Task instructions ::
Your answer should be the lines of the data below that contain "parameter".

(Items from a dataset)
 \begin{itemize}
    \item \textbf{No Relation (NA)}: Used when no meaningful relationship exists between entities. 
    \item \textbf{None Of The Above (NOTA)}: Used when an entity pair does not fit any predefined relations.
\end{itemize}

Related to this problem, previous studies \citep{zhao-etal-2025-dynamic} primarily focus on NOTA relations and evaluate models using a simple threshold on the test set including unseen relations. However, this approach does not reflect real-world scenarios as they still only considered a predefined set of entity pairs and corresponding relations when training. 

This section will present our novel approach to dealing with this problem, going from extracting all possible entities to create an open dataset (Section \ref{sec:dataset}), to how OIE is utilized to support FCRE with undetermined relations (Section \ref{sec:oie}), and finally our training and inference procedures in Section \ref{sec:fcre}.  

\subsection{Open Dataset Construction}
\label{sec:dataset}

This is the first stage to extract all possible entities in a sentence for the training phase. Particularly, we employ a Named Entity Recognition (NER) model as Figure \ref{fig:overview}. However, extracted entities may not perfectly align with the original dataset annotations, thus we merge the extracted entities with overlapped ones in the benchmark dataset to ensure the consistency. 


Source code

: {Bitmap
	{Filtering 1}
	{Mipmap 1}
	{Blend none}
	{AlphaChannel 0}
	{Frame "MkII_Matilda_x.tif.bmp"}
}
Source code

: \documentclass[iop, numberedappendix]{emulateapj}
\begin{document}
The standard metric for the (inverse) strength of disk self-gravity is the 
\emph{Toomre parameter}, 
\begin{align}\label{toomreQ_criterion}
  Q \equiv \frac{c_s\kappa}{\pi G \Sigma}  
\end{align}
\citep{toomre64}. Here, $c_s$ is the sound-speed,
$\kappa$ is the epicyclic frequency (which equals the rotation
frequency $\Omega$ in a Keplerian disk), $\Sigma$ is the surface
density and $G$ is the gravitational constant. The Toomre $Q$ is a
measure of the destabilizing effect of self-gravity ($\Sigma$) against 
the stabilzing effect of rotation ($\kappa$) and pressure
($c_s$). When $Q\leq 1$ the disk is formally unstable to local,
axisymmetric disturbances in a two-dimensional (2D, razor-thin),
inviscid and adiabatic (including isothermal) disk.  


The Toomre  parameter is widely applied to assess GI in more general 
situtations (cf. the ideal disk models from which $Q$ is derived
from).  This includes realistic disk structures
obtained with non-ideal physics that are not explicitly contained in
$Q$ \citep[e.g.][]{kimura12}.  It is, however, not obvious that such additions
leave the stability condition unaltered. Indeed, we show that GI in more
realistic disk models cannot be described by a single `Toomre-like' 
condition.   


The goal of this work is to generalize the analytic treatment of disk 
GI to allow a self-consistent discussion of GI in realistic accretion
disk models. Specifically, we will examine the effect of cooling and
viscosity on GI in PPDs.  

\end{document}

---

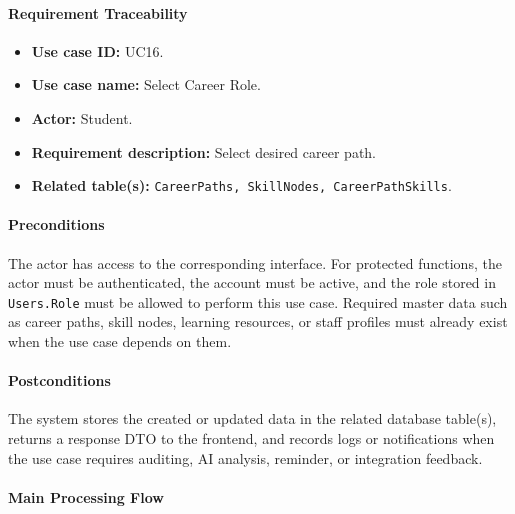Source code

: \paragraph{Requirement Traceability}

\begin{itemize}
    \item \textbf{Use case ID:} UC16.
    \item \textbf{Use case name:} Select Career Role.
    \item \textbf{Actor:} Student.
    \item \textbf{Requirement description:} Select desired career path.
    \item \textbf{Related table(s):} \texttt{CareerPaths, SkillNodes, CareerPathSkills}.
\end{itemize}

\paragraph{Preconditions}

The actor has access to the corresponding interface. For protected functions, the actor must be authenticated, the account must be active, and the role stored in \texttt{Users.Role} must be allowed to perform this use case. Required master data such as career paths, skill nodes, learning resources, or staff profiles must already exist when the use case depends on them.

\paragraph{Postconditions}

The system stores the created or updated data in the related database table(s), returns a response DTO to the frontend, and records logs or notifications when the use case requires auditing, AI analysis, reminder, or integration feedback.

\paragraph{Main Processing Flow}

Answer space ::
\emph{Toomre parameter}, 
The Toomre  parameter is widely applied to assess GI in more general 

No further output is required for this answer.